(Material for this exercise begins)

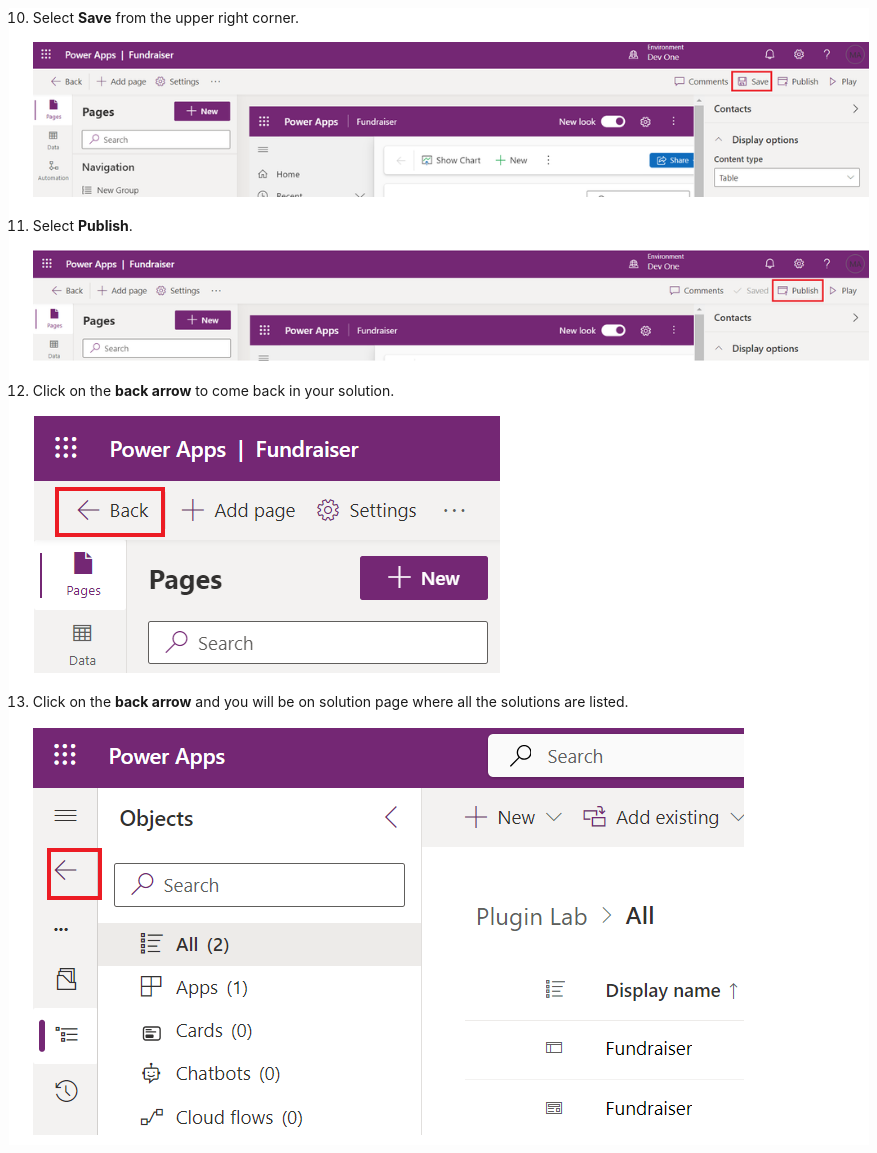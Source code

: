 10. Select **Save** from the upper right corner.

     ![A screenshot of a computer Description automatically generated](./media/image10.png)

11. Select **Publish**.

     ![A purple and white rectangle Description automatically generated](./media/image11.png)

12. Click on the **back arrow** to come back in your solution.

     ![A screenshot of a browser Description automatically generated](./media/image12.png)

13. Click on the **back arrow** and you will be on solution page where all
    the solutions are listed.

     ![A screenshot of a computer Description automatically generated](./media/image13.png)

(Material for this exercise ends)

▸ **Task instructions**
The reply should hold an exact repeat of the entries from their opening line through the line with "12. Click on", and no pictures at all.

▸ **Final answer**
Source code

: 10. Select **Save** from the upper right corner.

     ![A screenshot of a computer Description automatically generated](./media/image10.png)

11. Select **Publish**.

     ![A purple and white rectangle Description automatically generated](./media/image11.png)

12. Click on the **back arrow** to come back in your solution.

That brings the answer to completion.